ŞEHİRCİLİK NASIL OLMALI?
"Şehircilik nasıl olmalı?" konusunun tüm dünyada olduğu gibi Türkiye'de de tartışıldığını hatırlatan Güllüce, bu kapsamda gelen önerilerde yaşadıklarını ise şöyle anlattı:
"Bu konu bizde iyi tartışılamıyor. Çoğunlukla okumuş yazmış, eğitimli arkadaşlarımızın önerileri hep yurtdışı kaynaklı. 'Ben San Diego'da...' diye başlıyor, ben ondan sonrasını dinlemiyorum. Çünkü 'San Diego ile bizim ne benzerliğimiz var?' diye düşünüyorum, hiç bir yerimiz, hiç bir alanımız uygun değil. 'Zürih' diyor, orası da bize uymaz diyorum. Sen şöyle bir Üsküdar'a gel, Kadıköy'e gel, konuşalım. Ama Zürih dediğiniz zaman, nüfusu hiç artmamış, göç almamış bir şehir. Bana hiç nüfusu artmamış, 100 yıl önceki nüfusuna yakın bir şehri örnek göstermeyin."

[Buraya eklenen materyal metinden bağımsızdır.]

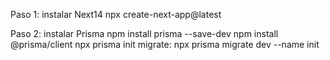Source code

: Paso 1:
instalar Next14
npx create-next-app@latest

Paso 2:
instalar Prisma
npm install prisma --save-dev
npm install @prisma/client
npx prisma init
migrate: npx prisma migrate dev --name init

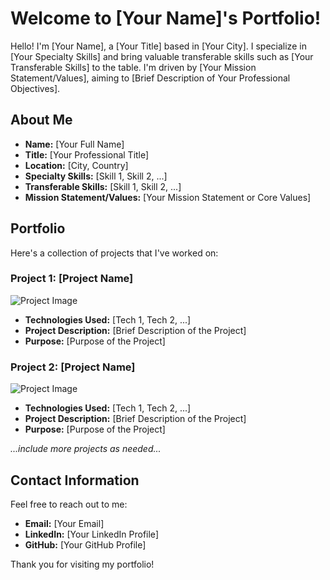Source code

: # Welcome to [Your Name]'s Portfolio!

Hello! I'm [Your Name], a [Your Title] based in [Your City]. I specialize in [Your Specialty Skills] and bring valuable transferable skills such as [Your Transferable Skills] to the table. I'm driven by [Your Mission Statement/Values], aiming to [Brief Description of Your Professional Objectives].

## About Me

- **Name:** [Your Full Name]
- **Title:** [Your Professional Title]
- **Location:** [City, Country]
- **Specialty Skills:** [Skill 1, Skill 2, ...]
- **Transferable Skills:** [Skill 1, Skill 2, ...]
- **Mission Statement/Values:** [Your Mission Statement or Core Values]

## Portfolio

Here's a collection of projects that I've worked on:

### Project 1: [Project Name]

![Project Image](URL_to_project_image)

- **Technologies Used:** [Tech 1, Tech 2, ...]
- **Project Description:** [Brief Description of the Project]
- **Purpose:** [Purpose of the Project]

### Project 2: [Project Name]

![Project Image](URL_to_project_image)

- **Technologies Used:** [Tech 1, Tech 2, ...]
- **Project Description:** [Brief Description of the Project]
- **Purpose:** [Purpose of the Project]

_...include more projects as needed..._

## Contact Information

Feel free to reach out to me:

- **Email:** [Your Email]
- **LinkedIn:** [Your LinkedIn Profile]
- **GitHub:** [Your GitHub Profile]

Thank you for visiting my portfolio!






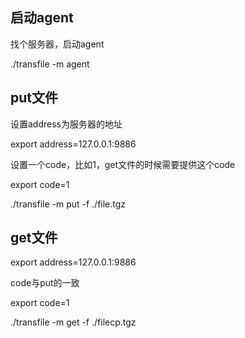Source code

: ## 启动agent
找个服务器，启动agent

./transfile -m agent

## put文件
设置address为服务器的地址

export address=127.0.0.1:9886

设置一个code，比如1，get文件的时候需要提供这个code

export code=1

./transfile -m put -f ./file.tgz

## get文件
export address=127.0.0.1:9886

code与put的一致

export code=1

./transfile -m get -f ./filecp.tgz
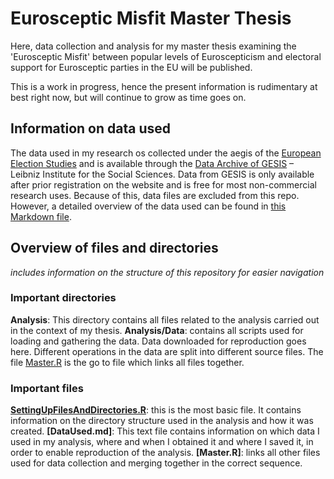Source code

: # Eurosceptic Misfit Master Thesis
Here, data collection and analysis for my master thesis examining the 'Eurosceptic Misfit' between popular levels of Euroscepticism and electoral support for Eurosceptic parties in the EU will be published.

This is a work in progress, hence the present information is rudimentary at best right now, but will continue to grow as time goes on.

## Information on data used
The data used in my research os collected under the aegis of the [European Election Studies](http://eeshomepage.net/) and is available through the [Data Archive of GESIS](http://www.gesis.org/home/) – Leibniz Institute for the Social Sciences. Data from GESIS is only available after prior registration on the website and is free for most non-commercial research uses. Because of this, data files are excluded from this repo. However, a detailed overview of the data used can be found in [this Markdown file](./Analysis/Data/DataUsed.md).

## Overview of files and directories
_includes information on the structure of this repository for easier navigation_
### Important directories
**Analysis**: This directory contains all files related to the analysis carried out in the context of my thesis.
**Analysis/Data**: contains all scripts used for loading and gathering the data. Data downloaded for reproduction goes here. Different operations in the data are split into different source files. The file [Master.R](./Analysis/Data/Master.R) is the go to file which links all files together.

### Important files
**[SettingUpFilesAndDirectories.R](./SettingUpFilesAndDirectories.R)**: this is the most basic file. It contains information on the directory structure used in the analysis and how it was created.
**[DataUsed.md]**: This text file contains information on which data I used in my analysis, where and when I obtained it and where I saved it, in order to enable reproduction of the analysis.
**[Master.R]**: links all other files used for data collection and merging together in the correct sequence.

Bakan Güllüce, şehircilik ya da başka bir konu tartışılacağı zaman, Türkiye'nin şartlarına göre tartışılması gerektiğinin altını çizdi.Konuşmasında okullarda kutlanan "Yerli Malı" haftalarına da atıfta bulunan Güllüce, "Önümüze elma-armut koyuyorlardı. Zaten o zaman ithal elma-armut yoktu. Keşke yerli düşünmeyi teşvik etselermiş, bu toprakların değerlerine göre düşünmeyi teşvik etselermiş" dedi.
"ŞEHİRCİLİKTE TEMEL OLARAK YERELLİĞİ ÖNEMSEYECEĞİZ"
Bakan Güllüce, konuşmasında kentsel dönüşüm kapsamında, yüksek binalara yönelik eleştirilere de "Bizim yeni sloganımız 'yatay yapılanma' olacak. 'Yatayda yapılanalım, yerli mimariyle yerel malzemeyi teşvik edelim' diye belediye seçimlerinde oldukça fazla miktarda bunu kullanacağız. Ancak riskli bir alanda kentsel dönüşüm yapıyorsanız, ilave kat vermeden bunu yapabilmenin yolu yok" yanıtını verdi.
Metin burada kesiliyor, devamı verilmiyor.